Work instructions: Before anything else, copy every record below exactly as it stands.

━━ Data to process ━━

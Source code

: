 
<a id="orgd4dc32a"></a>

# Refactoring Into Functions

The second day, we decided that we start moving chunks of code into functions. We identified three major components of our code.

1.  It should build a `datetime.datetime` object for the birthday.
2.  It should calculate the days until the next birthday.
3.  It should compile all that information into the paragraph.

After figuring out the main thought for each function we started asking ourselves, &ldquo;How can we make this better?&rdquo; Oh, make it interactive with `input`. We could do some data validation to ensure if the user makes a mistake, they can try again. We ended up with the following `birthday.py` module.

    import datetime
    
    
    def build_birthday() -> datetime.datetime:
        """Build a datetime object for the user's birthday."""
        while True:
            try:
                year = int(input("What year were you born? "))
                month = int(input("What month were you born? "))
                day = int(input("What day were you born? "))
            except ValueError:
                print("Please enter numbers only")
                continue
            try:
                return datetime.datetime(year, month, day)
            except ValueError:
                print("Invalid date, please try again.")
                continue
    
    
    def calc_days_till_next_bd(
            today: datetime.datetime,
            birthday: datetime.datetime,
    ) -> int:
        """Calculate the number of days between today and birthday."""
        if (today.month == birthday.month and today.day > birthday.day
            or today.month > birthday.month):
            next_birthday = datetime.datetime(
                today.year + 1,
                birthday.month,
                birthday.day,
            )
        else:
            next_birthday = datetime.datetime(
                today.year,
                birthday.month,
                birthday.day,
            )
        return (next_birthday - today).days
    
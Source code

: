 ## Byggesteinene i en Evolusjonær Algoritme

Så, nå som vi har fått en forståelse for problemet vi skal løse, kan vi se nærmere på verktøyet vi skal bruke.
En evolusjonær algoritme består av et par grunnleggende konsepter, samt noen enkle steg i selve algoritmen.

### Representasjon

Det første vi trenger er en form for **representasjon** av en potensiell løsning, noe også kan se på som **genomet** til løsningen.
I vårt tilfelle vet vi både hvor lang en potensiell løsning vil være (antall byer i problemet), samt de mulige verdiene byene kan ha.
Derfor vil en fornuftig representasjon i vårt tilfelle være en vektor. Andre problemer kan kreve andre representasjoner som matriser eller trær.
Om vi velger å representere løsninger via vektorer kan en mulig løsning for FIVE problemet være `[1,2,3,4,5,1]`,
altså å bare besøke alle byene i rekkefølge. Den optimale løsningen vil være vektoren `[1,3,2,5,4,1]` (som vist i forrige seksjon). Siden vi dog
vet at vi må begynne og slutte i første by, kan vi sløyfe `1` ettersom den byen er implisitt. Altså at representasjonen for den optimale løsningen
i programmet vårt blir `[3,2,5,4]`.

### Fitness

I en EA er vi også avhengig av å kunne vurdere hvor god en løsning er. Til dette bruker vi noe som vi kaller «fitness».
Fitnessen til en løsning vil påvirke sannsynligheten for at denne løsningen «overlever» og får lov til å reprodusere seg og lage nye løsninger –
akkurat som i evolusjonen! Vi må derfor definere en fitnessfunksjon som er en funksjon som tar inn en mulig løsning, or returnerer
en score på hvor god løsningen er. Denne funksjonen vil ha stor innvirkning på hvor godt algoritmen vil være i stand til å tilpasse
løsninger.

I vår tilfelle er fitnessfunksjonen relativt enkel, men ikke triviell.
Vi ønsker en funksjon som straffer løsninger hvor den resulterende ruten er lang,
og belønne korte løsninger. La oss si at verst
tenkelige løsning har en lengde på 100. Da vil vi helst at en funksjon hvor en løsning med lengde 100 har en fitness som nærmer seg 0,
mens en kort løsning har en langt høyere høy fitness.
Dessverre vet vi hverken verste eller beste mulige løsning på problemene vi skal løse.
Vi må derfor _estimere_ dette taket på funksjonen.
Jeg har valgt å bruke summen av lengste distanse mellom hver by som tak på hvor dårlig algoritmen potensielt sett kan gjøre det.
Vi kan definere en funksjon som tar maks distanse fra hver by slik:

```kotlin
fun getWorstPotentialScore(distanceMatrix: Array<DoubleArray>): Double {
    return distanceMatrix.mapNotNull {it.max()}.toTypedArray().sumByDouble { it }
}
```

━━━

Your response:
Source code

: 
<a id="orgd4dc32a"></a>

# Refactoring Into Functions

The second day, we decided that we start moving chunks of code into functions. We identified three major components of our code.

1.  It should build a `datetime.datetime` object for the birthday.
2.  It should calculate the days until the next birthday.
3.  It should compile all that information into the paragraph.

After figuring out the main thought for each function we started asking ourselves, &ldquo;How can we make this better?&rdquo; Oh, make it interactive with `input`. We could do some data validation to ensure if the user makes a mistake, they can try again. We ended up with the following `birthday.py` module.

    import datetime
    
    
    def build_birthday() -> datetime.datetime:
        """Build a datetime object for the user's birthday."""
        while True:
            try:
                year = int(input("What year were you born? "))
                month = int(input("What month were you born? "))
                day = int(input("What day were you born? "))
            except ValueError:
                print("Please enter numbers only")
                continue
            try:
                return datetime.datetime(year, month, day)
            except ValueError:
                print("Invalid date, please try again.")
                continue
    
    
    def calc_days_till_next_bd(
            today: datetime.datetime,
            birthday: datetime.datetime,
    ) -> int:
        """Calculate the number of days between today and birthday."""
        if (today.month == birthday.month and today.day > birthday.day
            or today.month > birthday.month):
            next_birthday = datetime.datetime(
                today.year + 1,
                birthday.month,
                birthday.day,
            )
        else:
            next_birthday = datetime.datetime(
                today.year,
                birthday.month,
                birthday.day,
            )
        return (next_birthday - today).days
    
Source code

: ## Byggesteinene i en Evolusjonær Algoritme

Så, nå som vi har fått en forståelse for problemet vi skal løse, kan vi se nærmere på verktøyet vi skal bruke.
En evolusjonær algoritme består av et par grunnleggende konsepter, samt noen enkle steg i selve algoritmen.

### Representasjon

Det første vi trenger er en form for **representasjon** av en potensiell løsning, noe også kan se på som **genomet** til løsningen.
I vårt tilfelle vet vi både hvor lang en potensiell løsning vil være (antall byer i problemet), samt de mulige verdiene byene kan ha.
Derfor vil en fornuftig representasjon i vårt tilfelle være en vektor. Andre problemer kan kreve andre representasjoner som matriser eller trær.
Om vi velger å representere løsninger via vektorer kan en mulig løsning for FIVE problemet være `[1,2,3,4,5,1]`,
altså å bare besøke alle byene i rekkefølge. Den optimale løsningen vil være vektoren `[1,3,2,5,4,1]` (som vist i forrige seksjon). Siden vi dog
vet at vi må begynne og slutte i første by, kan vi sløyfe `1` ettersom den byen er implisitt. Altså at representasjonen for den optimale løsningen
i programmet vårt blir `[3,2,5,4]`.

### Fitness

I en EA er vi også avhengig av å kunne vurdere hvor god en løsning er. Til dette bruker vi noe som vi kaller «fitness».
Fitnessen til en løsning vil påvirke sannsynligheten for at denne løsningen «overlever» og får lov til å reprodusere seg og lage nye løsninger –
akkurat som i evolusjonen! Vi må derfor definere en fitnessfunksjon som er en funksjon som tar inn en mulig løsning, or returnerer
en score på hvor god løsningen er. Denne funksjonen vil ha stor innvirkning på hvor godt algoritmen vil være i stand til å tilpasse
løsninger.

I vår tilfelle er fitnessfunksjonen relativt enkel, men ikke triviell.
Vi ønsker en funksjon som straffer løsninger hvor den resulterende ruten er lang,
og belønne korte løsninger. La oss si at verst
tenkelige løsning har en lengde på 100. Da vil vi helst at en funksjon hvor en løsning med lengde 100 har en fitness som nærmer seg 0,
mens en kort løsning har en langt høyere høy fitness.
Dessverre vet vi hverken verste eller beste mulige løsning på problemene vi skal løse.
Vi må derfor _estimere_ dette taket på funksjonen.
Jeg har valgt å bruke summen av lengste distanse mellom hver by som tak på hvor dårlig algoritmen potensielt sett kan gjøre det.
Vi kan definere en funksjon som tar maks distanse fra hver by slik:

```kotlin
fun getWorstPotentialScore(distanceMatrix: Array<DoubleArray>): Double {
    return distanceMatrix.mapNotNull {it.max()}.toTypedArray().sumByDouble { it }
}
```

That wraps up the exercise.